I roll the words across my morning tongue and wish them to be revelatory. I speak them aloud and note with pleasure their widespread applicability. They sound good, they sound right, they sound generous.
But they do not work in any situation.
They do not work when it comes to marriage.
The phrase above is excerpted from Wolf Pascoe’s story of Missing Your Mark, and in the poignancy of his tale, there are meaningful lessons.
For those of us who are too trusting, we risk the role of the easy mark.
To those of us who live for vengeance, we risk entanglement until we strangle ourselves.
There is the pursuit of dreams – and for most of us, disappointment or devastation when we cannot achieve them.
There is the moral of the story as I interpret it: that the dream’s success is the “thing itself” – the doing and the being; its doing and being.
Is Divorce “Failure” or Experience?
I have spent the past days delving into relationships, and more specifically marriage, divorce, and key elements of relationship glue. I wonder how we miss the marital mark so frequently, and so I contemplate the covenant of marriage. I reconsider the teaching that success is in the thing itself.
- If the “thing itself” is marriage, and if the marriage is miserable, then this lesson falls apart.
- If the “thing itself” is who we are, and if we are miserable people, then these words do not apply.
- When we enter into committed relationships and we do not treat the one we profess to love at least as well as we would a friend – then the “thing itself” – the relationship – is no success.
So does that mean that every relationship that ends is a failure? Is an unhappy relationship with oneself a failure? What of the troubled relationship we construct in marriage?
We may stay and do the best we can, or one of the parties walks away. Either way, the “thing itself” – the marriage – is certainly no victory.
If this becomes the starter marriage, perhaps the experience prepares us for a second try. But if the thing itself results in emotional isolation, we never learn from its potential lessons.
There are times when marriage is a sham, a facsimile, a warren of unfurnished rooms that once held promise and subsequently sit empty.
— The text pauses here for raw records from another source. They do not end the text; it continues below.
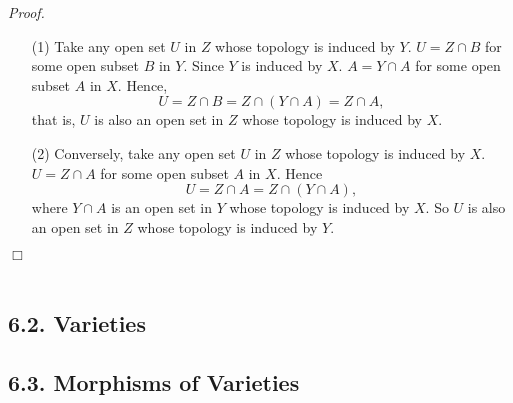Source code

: \documentclass{article}
\begin{document}
\emph{Proof.}
\begin{enumerate}
\item[(1)]
  Take any open set $U$ in $Z$ whose topology is induced by $Y$.
  $U = Z \cap B$ for some open subset $B$ in $Y$.
  Since $Y$ is induced by $X$.
  $A = Y \cap A$ for some open subset $A$ in $X$.
  Hence,
  \[
    U = Z \cap B = Z \cap (Y \cap A) = Z \cap A,
  \]
  that is, $U$ is also an open set in $Z$ whose topology is induced by $X$.

\item[(2)]
  Conversely, take any open set $U$ in $Z$ whose topology is induced by $X$.
  $U = Z \cap A$ for some open subset $A$ in $X$.
  Hence
  \[
    U = Z \cap A = Z \cap (Y \cap A),
  \]
  where $Y \cap A$ is an open set in $Y$ whose topology is induced by $X$.
  So $U$ is also an open set in $Z$ whose topology is induced by $Y$.
\end{enumerate}
$\Box$ \\\\






\subsection*{6.2. Varieties \\}






\subsection*{6.3. Morphisms of Varieties \\}



\end{document}
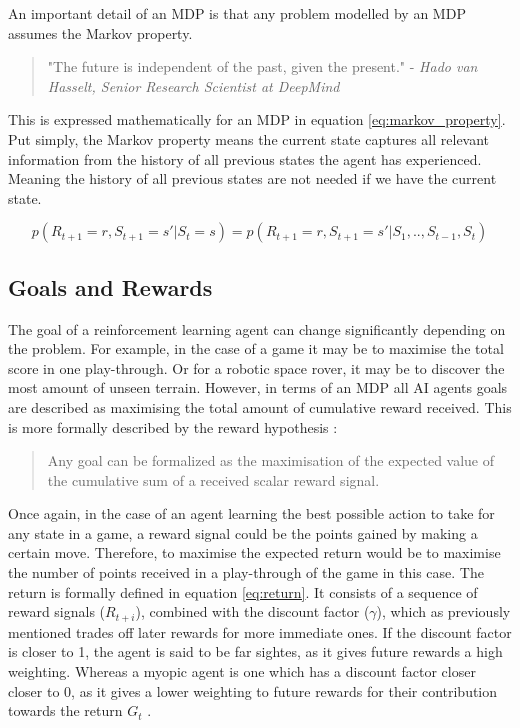 \documentclass[../dissertation.tex]{subfiles}
\begin{document}
\noindent
An important detail of an MDP  is that any problem modelled by an MDP assumes the Markov property.

\begin{quote}
"The future is independent of the past, given the present." - \textit{Hado van Hasselt, Senior Research Scientist at DeepMind} \cite{introToRL}
\end{quote}

This is expressed mathematically for an MDP in equation \ref{eq:markov_property}. Put simply, the Markov property means the current state captures all relevant information from the history of all previous states the agent has experienced. Meaning the history of all previous states are not needed if we have the current state.

\begin{equation}
\label{eq:markov_property}
p(R_{t+1} = r, S_{t+1} = s' | S_t = s) = p(R_{t+1} = r, S_{t+1} = s' | S_1, .. , S_{t-1}, S_{t})
\end{equation}

\subsection{Goals and Rewards}
The goal of a reinforcement learning agent can change significantly depending on the problem. For example, in the case of a game it may be to maximise the total score in one play-through. Or for a robotic space rover, it may be to discover the most amount of unseen terrain. However, in terms of an MDP all AI agents goals are described as maximising the total amount of cumulative reward received. This is more formally described by the reward hypothesis \cite{sutton2011reinforcement}:

\begin{quote}
Any goal can be formalized as the maximisation of the expected value of the cumulative sum of a received scalar reward signal.
\end{quote}

Once again, in the case of an agent learning the best possible action to take for any state in a game, a reward signal could be the points gained by making a certain move. Therefore, to maximise the expected return would be to maximise the number of points received in a play-through of the game in this case.  The return is formally defined in equation \ref{eq:return}. It consists of a sequence of reward signals ($R_{t+i}$), combined with the discount factor ($\gamma$), which as previously mentioned trades off later rewards for more immediate ones. If the discount factor is closer to 1, the agent is said to be far sightes, as it gives future rewards a high weighting. Whereas a myopic agent is one which has a discount factor closer closer to 0, as it gives a lower weighting to future rewards for their contribution towards the return $G_t$ \cite{introToRL}. 
\end{document}
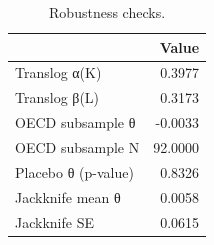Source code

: \begin{table}[t]
\centering\small
\begin{tabular}{lr}
\toprule
 & Value \\
\midrule
Translog α(K) & 0.3977 \\
Translog β(L) & 0.3173 \\
OECD subsample θ & -0.0033 \\
OECD subsample N & 92.0000 \\
Placebo θ (p-value) & 0.8326 \\
Jackknife mean θ & 0.0058 \\
Jackknife SE & 0.0615 \\
\bottomrule
\end{tabular}
\caption{Robustness checks.}
\label{tab:robust}
\end{table}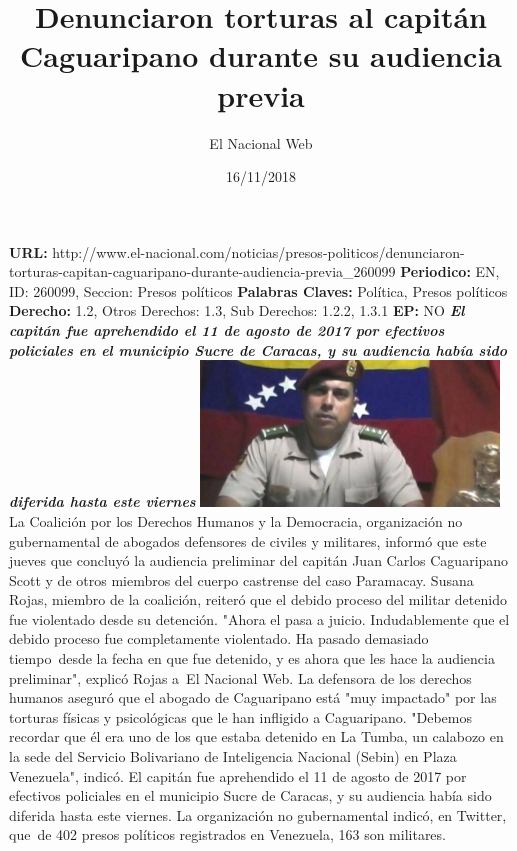 \documentclass{article}%
\title{\textbf{Denunciaron torturas al capitán Caguaripano durante su audiencia previa}}%
\author{El Nacional Web}%
\date{16/11/2018}%
\begin{document}
%
\normalsize%
\maketitle%
\textbf{URL: }%
http://www.el{-}nacional.com/noticias/presos{-}politicos/denunciaron{-}torturas{-}capitan{-}caguaripano{-}durante{-}audiencia{-}previa\_260099\newline%
%
\textbf{Periodico: }%
EN, %
ID: %
260099, %
Seccion: %
Presos políticos\newline%
%
\textbf{Palabras Claves: }%
Política, Presos políticos\newline%
%
\textbf{Derecho: }%
1.2, %
Otros Derechos: %
1.3, %
Sub Derechos: %
1.2.2, 1.3.1\newline%
%
\textbf{EP: }%
NO\newline%
\newline%
%
\textbf{\textit{El capitán fue aprehendido el 11 de agosto de 2017 por efectivos policiales en el municipio Sucre de Caracas, y su audiencia había sido diferida hasta este viernes}}%
\newline%
\newline%
%
\includegraphics[width=300px]{58.jpg}%
\newline%
%
La Coalición por los Derechos Humanos y la Democracia, organización no gubernamental de abogados defensores de civiles y militares, informó que este jueves que concluyó la audiencia preliminar del capitán Juan Carlos Caguaripano Scott y de otros miembros del cuerpo castrense del caso Paramacay.%
\newline%
%
Susana Rojas, miembro de la coalición, reiteró que el debido proceso del militar detenido fue violentado desde su detención.%
\newline%
%
"Ahora el pasa a juicio. Indudablemente que el debido proceso fue completamente violentado. Ha pasado demasiado tiempo~desde la fecha en que fue detenido, y es ahora que les hace la audiencia preliminar", explicó Rojas a~El Nacional Web.%
\newline%
%
La defensora de los derechos humanos aseguró que el abogado de Caguaripano está "muy impactado" por las torturas físicas y psicológicas que le han infligido a Caguaripano.%
\newline%
%
"Debemos recordar que él era uno de los que estaba detenido en La Tumba, un calabozo en la sede del Servicio Bolivariano de Inteligencia Nacional (Sebin) en Plaza Venezuela", indicó.%
\newline%
%
El capitán fue aprehendido el 11 de agosto de 2017 por efectivos policiales en el municipio Sucre de Caracas, y su audiencia había sido diferida hasta este viernes.%
\newline%
%
La organización no gubernamental indicó, en Twitter, que~de 402 presos políticos registrados en Venezuela, 163 son militares.%
\newline%
%
\end{document}
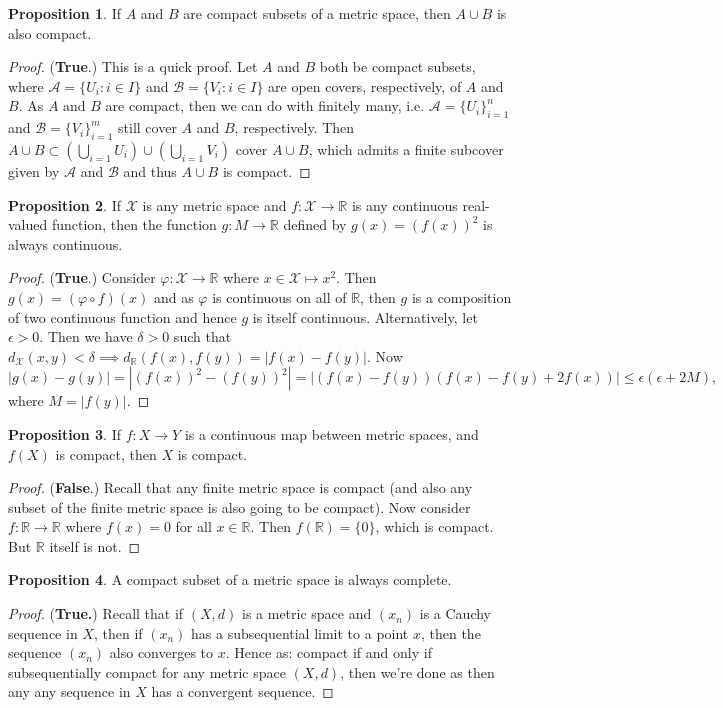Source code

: \documentclass[oneside]{amsart}
\theoremstyle{definition}
\newtheorem{prop}{Proposition}[section]
\newcommand{\rr}{\mathbb R}
\begin{document}
\begin{prop}
If $A$ and $B$ are compact subsets of a metric space, then $A \cup B$ is also compact.	
\end{prop}
\begin{proof}
	(\textbf{True}.) This is a quick proof. Let $A$ and $B$ both be compact subsets, where $\mathcal A = \{ U_i \colon i \in I \}$  and $\mathcal B = \{ V_i \colon i \in I \}$ are open covers, respectively, of $A$ and $B$. As $A$ and $B$ are compact, then we can do with finitely many, i.e. $\mathcal A = \{U_i \}_{i=1}^n$ and $\mathcal B = \{ V_i \}_{i=1}^m$ still cover $A$ and $B$, respectively. Then $A \cup B \subset (\bigcup_{i=1} U_i ) \cup (\bigcup_{i=1} V_i)$ cover $A \cup B$, which admits a finite subcover given by $\mathcal A$ and $\mathcal B$ and thus $A \cup B$ is compact. 
\end{proof}
\begin{prop}
If $\mathcal X$ is any metric space and $f \colon \mathcal X \to \rr$ is any continuous real-valued function, then the function $g \colon M \to \rr$ defined by $g(x) = (f(x))^2$ is always continuous.	
\end{prop}
\begin{proof} (\textbf{True}.) Consider $\varphi \colon \mathcal X \to \rr $ where $x \in \mathcal X\mapsto x^2$. Then $g (x) = (\varphi \circ f) (x)$ and as $\varphi$ is continuous on all of $\rr$, then $g$ is a composition of two continuous function and hence $g$ is itself continuous. Alternatively, let $\epsilon > 0$. Then we have $\delta > 0$ such that $d_\mathcal X (x,y) < \delta \implies d_\rr (f(x), f(y)) = |f(x) - f(y)|.$ Now 
\[
|g(x)-g(y)| = |(f(x))^2-(f(y))^2| = |(f(x)-f(y))(f(x)-f(y)+2f(x))| \leq \epsilon (\epsilon + 2M),
\] where $M = |f(y)|$.
\end{proof}

\begin{prop}
If $f \colon X \to Y$ is a continuous map between metric spaces, and $f(X)$ is compact, then $X$ is compact.	
\end{prop}
\begin{proof}
	(\textbf{False}.) Recall that any finite metric space is compact (and also any subset of the finite metric space is also going to be compact). Now consider $f \colon \rr \to \rr$ where $f(x) = 0$ for all $x \in \rr$. Then $f(\rr) = \{ 0 \}$, which is compact. But $\rr$ itself is not. 
\end{proof}

\begin{prop}
A compact subset of a metric space is always complete.	
\end{prop}
\begin{proof}
	(\textbf{True.}) Recall that if $(X,d)$ is a metric space and $(x_n)$ is a Cauchy sequence in $X$, then if $(x_n)$ has a subsequential limit to a point $x$, then the sequence $(x_n)$ also converges to $x$. Hence as: compact if and only if subsequentially compact for any metric space $(X,d)$, then we're done as then any any sequence in $X$ has a convergent sequence.  
\end{proof}
\end{document}
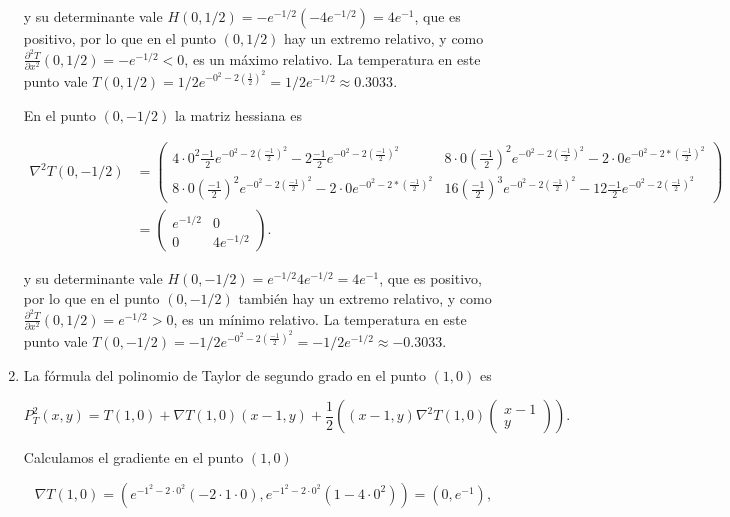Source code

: \documentclass[
  spanish,
  a4paper,
]{scrreport}
\theoremstyle{definition}
\theoremstyle{remark}
\begin{document}
\begin{tcolorbox}
\begin{enumerate}
  y su determinante vale \(H(0,1/2) = -e^{-1/2}(-4e^{-1/2}) = 4e^{-1}\),
  que es positivo, por lo que en el punto \((0,1/2)\) hay un extremo
  relativo, y como
  \(\frac{\partial^2 T}{\partial x^2}(0,1/2) = -e^{-1/2} < 0\), es un
  máximo relativo. La temperatura en este punto vale
  \(T(0,1/2) = 1/2e^{-0^2 - 2\left(\frac{1}{2}\right)^2} = 1/2e^{-1/2} \approx 0.3033\).

  En el punto \((0,-1/2)\) la matriz hessiana es

  \begin{align*}
  \nabla^2T(0,-1/2)
  &= \begin{pmatrix}
  4\cdot 0^2\frac{-1}{2}e^{-0^2 - 2\left(\frac{-1}{2}\right)^2} - 2\frac{-1}{2}e^{-0^2 - 2\left(\frac{-1}{2}\right)^2} & 8\cdot 0\left(\frac{-1}{2}\right)^2e^{-0^2 - 2\left(\frac{-1}{2}\right)^2} - 2\cdot 0e^{-0^2 - 2*\left(\frac{-1}{2}\right)^2} \\
  8\cdot 0\left(\frac{-1}{2}\right)^2e^{-0^2 - 2\left(\frac{-1}{2}\right)^2} - 2\cdot 0e^{-0^2 - 2*\left(\frac{-1}{2}\right)^2} & 16\left(\frac{-1}{2}\right)^3e^{-0^2 - 2\left(\frac{-1}{2}\right)^2} - 12\frac{-1}{2}e^{-0^2 - 2\left(\frac{-1}{2}\right)^2} 
  \end{pmatrix}\\
  &= \begin{pmatrix}
  e^{-1/2} & 0 \\
  0 & 4e^{-1/2}
  \end{pmatrix}.
  \end{align*}

  y su determinante vale \(H(0,-1/2) = e^{-1/2}4e^{-1/2} = 4e^{-1}\),
  que es positivo, por lo que en el punto \((0,-1/2)\) también hay un
  extremo relativo, y como
  \(\frac{\partial^2 T}{\partial x^2}(0,1/2) = e^{-1/2} > 0\), es un
  mínimo relativo. La temperatura en este punto vale
  \(T(0,-1/2) = -1/2e^{-0^2 - 2\left(\frac{-1}{2}\right)^2} = -1/2e^{-1/2} \approx -0.3033\).
\item
  La fórmula del polinomio de Taylor de segundo grado en el punto
  \((1,0)\) es

  \[
  P_T^2(x,y) = T(1,0) + \nabla T(1,0) (x-1, y) + \frac{1}{2} \left((x-1,y)\nabla^2T(1,0)\begin{pmatrix}x-1 \\ y\end{pmatrix}\right).
  \]

  Calculamos el gradiente en el punto \((1,0)\)

  \[
  \nabla T(1,0) = \left(e^{-1^2-2\cdot 0^2}(-2\cdot 1\cdot 0), e^{-1^2-2\cdot 0^2}(1-4\cdot 0^2)\right) = (0,e^{-1}),
  \]


\end{enumerate}
\end{tcolorbox}
\end{document}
These spaces mock us or turn us cold. We sense the missed mark in our capacity to construct or to refurbish. We find we’re unable to honor vows.
So what are we to take from the parables that instruct us that significance is in the being and the doing? Is success in the “thing itself” only true when we speak of painting a masterpiece, or selling a screenplay, or building a business?
What of marriage?
What if our meandering path in life is intended to discover what we’re made of, and what if the result proves to be a resounding disappointment?
What if our embarking on marriage yields emptiness or worse? Is there success in that “thing itself,” or only if we make use of its lessons?
While I may choose to cherry-pick what is instructive from every experience, I cannot see success in these outcomes – they are far from the mark, though they are “the things themselves.” At best, when a marriage ends, I deem the ability to examine it neither success nor failure.
As for wisdom, it inherently carries its own limitations.